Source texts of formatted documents

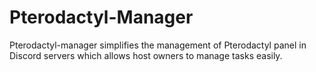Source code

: # Pterodactyl-Manager
Pterodactyl-manager simplifies the management of Pterodactyl panel in Discord servers which allows host owners to manage tasks easily.
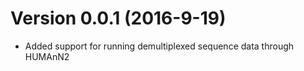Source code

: # Version 0.0.1 (2016-9-19)

* Added support for running demultiplexed sequence data through HUMAnN2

* DIRECTIONS: Without carrying over any picture, retype the records above word for word.

* SOLUTION TO THIS EXERCISE:
Source code

: # Pterodactyl-Manager
Pterodactyl-manager simplifies the management of Pterodactyl panel in Discord servers which allows host owners to manage tasks easily.
Source code

: # Version 0.0.1 (2016-9-19)

* Added support for running demultiplexed sequence data through HUMAnN2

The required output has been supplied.